No puedo asegurar que haya entendido por completo el desacertado y aborrecible editorial de Sutton, porque su lógica es confusa. ¿Está enfadado con la gente rica o sólo con los demócratas ricos? ¿Está molesto con el mundo porque la promesa del sueño americano (blanco) no se hizo realidad en las diminutas y olvidables páginas de The Democrat-Reporter?
He leído un grupo de insultantes editoriales racistas, sexistas, nacionalistas en el periódico de Sutton, y creo que ese es el problema verdadero: todavía somos un país que le da un espacio y tiempo ilimitados al discurso del patriarcado blanco.
Sutton lleva décadas publicando editoriales repugnantes y sin embargo tan familiares. Nadie lo ha frenado. Se lo ha dado por perdido, como un hombre que ejercita la libertad de expresión. Pero este editorial y el comentario subsiguiente de Sutton es más que un comentario descolorido; sus palabras incitan a un acto repugnante, violento. ¿No era Bobby Frank Cherry, condenado por homicidio en el 2002 por su papel en el bombardeo de la Iglesia Bautista de la calle 16 en 1963, sólo un hombre que hablaba libremente con una lengua explosiva? ¿Cuántas personas negras han sido asesinadas en nombre de la libre expresión?
El día de las elecciones en el 2016 observé a gente llorar y preguntarse cómo podíamos superarlo. Muchas de esas personas eran blancas. El miedo que siempre tuve -desde la niñez, desde Rodney King, desde Sean Bell, desde Trayvon Martin, desde Sandra Bland, desde Nia Wilson, desde siempre, desde que a la orilla de nuestra propia casa, desde que el algodón nos ahogó hasta el silencio, desde 1963 y la iglesia sangrienta, desde que Emmett Till era un dulce niño negro a quien le molieron los ojos a golpes y le desdibujaron la sonrisa a rasguños, desde que la prisión nos robó, desde que Bill Clinton y Ronald Reagan nos encerraron, desde que Emantic Bradford Jr. fue asesinado en Riverchase Galleria en mi ciudad natal- se elevó un poco más en mi garganta.

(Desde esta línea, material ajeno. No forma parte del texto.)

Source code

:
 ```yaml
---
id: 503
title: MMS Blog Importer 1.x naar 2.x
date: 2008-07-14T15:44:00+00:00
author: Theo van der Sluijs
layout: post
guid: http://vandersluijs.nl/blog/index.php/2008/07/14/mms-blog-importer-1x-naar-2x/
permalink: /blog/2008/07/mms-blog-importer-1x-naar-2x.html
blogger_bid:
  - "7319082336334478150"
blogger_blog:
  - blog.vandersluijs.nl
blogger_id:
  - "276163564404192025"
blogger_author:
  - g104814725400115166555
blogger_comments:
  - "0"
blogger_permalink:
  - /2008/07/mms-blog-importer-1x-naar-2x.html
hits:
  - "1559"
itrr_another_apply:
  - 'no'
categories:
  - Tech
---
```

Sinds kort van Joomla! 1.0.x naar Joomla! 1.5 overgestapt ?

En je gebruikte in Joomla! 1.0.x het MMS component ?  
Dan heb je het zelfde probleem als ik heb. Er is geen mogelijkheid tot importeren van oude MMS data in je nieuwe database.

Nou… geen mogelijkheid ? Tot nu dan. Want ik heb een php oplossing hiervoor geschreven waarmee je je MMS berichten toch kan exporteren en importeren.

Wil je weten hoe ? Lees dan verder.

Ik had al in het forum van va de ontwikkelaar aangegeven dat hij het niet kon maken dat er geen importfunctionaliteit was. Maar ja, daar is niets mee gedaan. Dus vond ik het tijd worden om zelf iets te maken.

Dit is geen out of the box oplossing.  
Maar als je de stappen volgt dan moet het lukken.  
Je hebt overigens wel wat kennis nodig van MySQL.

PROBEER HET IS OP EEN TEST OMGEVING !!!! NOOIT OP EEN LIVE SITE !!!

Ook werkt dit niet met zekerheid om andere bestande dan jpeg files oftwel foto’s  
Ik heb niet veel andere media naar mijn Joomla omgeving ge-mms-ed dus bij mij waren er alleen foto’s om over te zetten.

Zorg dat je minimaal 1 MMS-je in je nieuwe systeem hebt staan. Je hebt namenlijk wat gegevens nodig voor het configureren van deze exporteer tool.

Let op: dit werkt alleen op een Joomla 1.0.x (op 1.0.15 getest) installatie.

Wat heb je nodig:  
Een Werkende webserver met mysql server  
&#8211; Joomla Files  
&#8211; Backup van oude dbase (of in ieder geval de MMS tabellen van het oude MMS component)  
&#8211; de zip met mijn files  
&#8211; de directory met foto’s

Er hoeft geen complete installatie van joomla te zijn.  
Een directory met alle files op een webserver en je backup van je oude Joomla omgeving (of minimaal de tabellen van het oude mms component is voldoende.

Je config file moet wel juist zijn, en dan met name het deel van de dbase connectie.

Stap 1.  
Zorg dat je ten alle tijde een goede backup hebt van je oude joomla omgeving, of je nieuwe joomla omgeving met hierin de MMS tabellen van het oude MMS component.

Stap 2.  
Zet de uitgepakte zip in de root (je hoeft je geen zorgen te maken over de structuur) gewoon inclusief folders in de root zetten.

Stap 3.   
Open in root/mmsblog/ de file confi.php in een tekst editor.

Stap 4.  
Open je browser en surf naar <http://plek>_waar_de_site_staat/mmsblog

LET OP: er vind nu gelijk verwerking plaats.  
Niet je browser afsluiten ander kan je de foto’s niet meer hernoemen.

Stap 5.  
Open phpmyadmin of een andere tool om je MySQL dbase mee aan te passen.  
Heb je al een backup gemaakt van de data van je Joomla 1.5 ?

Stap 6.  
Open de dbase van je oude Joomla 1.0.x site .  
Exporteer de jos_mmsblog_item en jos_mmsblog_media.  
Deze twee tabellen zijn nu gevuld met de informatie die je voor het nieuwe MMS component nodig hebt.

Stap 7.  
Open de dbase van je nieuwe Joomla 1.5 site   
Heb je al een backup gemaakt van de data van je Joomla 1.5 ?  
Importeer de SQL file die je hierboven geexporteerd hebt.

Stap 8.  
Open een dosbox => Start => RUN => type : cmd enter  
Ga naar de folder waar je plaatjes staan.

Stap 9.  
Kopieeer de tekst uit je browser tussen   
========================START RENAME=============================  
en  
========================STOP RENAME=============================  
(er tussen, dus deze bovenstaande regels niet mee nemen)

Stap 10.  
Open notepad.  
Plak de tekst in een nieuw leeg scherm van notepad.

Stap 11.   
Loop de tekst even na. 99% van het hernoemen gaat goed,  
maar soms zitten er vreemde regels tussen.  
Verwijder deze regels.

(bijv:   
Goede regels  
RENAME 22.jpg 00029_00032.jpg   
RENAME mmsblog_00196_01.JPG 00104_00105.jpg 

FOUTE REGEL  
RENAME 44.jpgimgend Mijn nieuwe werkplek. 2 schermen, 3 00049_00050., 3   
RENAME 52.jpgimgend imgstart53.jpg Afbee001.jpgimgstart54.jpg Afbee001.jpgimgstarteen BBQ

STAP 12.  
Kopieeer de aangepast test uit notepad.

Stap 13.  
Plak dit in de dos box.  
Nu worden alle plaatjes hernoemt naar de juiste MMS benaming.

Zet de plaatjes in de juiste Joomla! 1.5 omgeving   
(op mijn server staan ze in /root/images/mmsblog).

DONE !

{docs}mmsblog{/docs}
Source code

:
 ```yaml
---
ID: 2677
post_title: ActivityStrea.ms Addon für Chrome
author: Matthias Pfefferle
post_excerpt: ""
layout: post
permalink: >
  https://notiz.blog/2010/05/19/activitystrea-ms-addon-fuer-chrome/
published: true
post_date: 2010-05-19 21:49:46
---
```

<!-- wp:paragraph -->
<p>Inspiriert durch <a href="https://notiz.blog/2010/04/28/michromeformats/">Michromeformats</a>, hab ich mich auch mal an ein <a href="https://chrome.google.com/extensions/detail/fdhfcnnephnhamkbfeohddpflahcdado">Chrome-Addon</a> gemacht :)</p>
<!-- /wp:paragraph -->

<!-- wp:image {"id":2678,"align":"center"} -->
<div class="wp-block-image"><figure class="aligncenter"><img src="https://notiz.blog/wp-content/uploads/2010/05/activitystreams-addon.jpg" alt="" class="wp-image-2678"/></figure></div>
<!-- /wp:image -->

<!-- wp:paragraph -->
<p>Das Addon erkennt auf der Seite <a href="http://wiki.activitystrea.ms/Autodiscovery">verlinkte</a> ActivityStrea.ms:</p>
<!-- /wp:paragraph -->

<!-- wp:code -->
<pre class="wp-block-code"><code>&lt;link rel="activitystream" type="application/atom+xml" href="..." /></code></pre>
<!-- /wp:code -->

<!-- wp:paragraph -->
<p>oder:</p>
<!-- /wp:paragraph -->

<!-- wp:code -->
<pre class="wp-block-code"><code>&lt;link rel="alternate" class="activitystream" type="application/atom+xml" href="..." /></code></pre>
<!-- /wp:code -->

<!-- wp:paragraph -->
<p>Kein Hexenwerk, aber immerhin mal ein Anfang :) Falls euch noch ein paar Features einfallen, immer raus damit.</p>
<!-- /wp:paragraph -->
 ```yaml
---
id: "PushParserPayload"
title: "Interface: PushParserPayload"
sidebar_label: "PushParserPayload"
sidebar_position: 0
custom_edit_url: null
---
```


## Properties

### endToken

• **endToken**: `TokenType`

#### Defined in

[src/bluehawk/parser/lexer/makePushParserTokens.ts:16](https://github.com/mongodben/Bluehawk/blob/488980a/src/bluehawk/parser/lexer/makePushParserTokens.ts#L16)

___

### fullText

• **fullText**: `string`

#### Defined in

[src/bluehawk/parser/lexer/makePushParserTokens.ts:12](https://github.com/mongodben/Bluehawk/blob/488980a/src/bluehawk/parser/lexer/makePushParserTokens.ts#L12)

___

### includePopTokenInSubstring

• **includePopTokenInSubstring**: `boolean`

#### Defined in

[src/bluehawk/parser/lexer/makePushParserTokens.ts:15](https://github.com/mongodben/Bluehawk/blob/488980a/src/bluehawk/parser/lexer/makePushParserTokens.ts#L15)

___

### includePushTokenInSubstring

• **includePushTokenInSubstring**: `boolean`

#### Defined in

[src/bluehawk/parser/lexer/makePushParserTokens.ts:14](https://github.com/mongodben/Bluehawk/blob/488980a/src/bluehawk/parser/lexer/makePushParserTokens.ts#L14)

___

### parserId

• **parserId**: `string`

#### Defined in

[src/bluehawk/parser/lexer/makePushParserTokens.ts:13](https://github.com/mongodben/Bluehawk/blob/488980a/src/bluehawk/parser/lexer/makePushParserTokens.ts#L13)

¿Qué calle tomaría esa fatídica “equivocación”? ¿Dónde podría estar escondiéndose el Klan esta vez? ¿En una esquina oscura? ¿En un hombre de negocios bien trajeado? ¿En el Congreso? ¿En un uniforme de policía? ¿En una pastelería? ¿En la toga de un juez? ¿En un carcelero? ¿En el dueño de un arma? ¿En una gorra roja y una bandera estadounidense?
Goodloe no es el único estadounidense que quiere la muerte de otros estadounidenses o de otras personas que viven en Estados Unidos. Sus palabras deberían ser condenadas, sí, pero, ¿qué hay de los incontables intolerantes disfrazados cuyas túnicas blancas se parecen a las ropas que vestimos, a los uniformes en que confiamos?
¿Cómo podemos en esta vigorosa era de intolerancia vigorizada (no se equivoque, nunca erradicamos realmente el racismo, la opresión, la misoginia, la discriminación) desmantelar a los perpetuadores que están a plena vista de este sistema injusto y asesino?
No es suficiente resaltar las instancias flagrantes de racismo, no ahora, en un país cuya complacencia y entusiasmo por reivindicar el progreso ha resultado en este presidente, en esta cultura de división, en este ataque continuado contra la gente de color, contra la comunidad Lgbtq+, contra aquellos afectados por la pobreza y la gente discapacitada. Sí, debemos hacer responsables a aquellos que sostienen (o alientan) al que sostiene la soga del verdugo, pero, ¿y qué hay con la esposa que planchó su elegante cuello? ¿Qué pasa con el espectador que nunca abre su boca para decir basta?
Goodloe Sutton es un problema de todos. La pregunta ahora es: ¿qué haremos al respecto?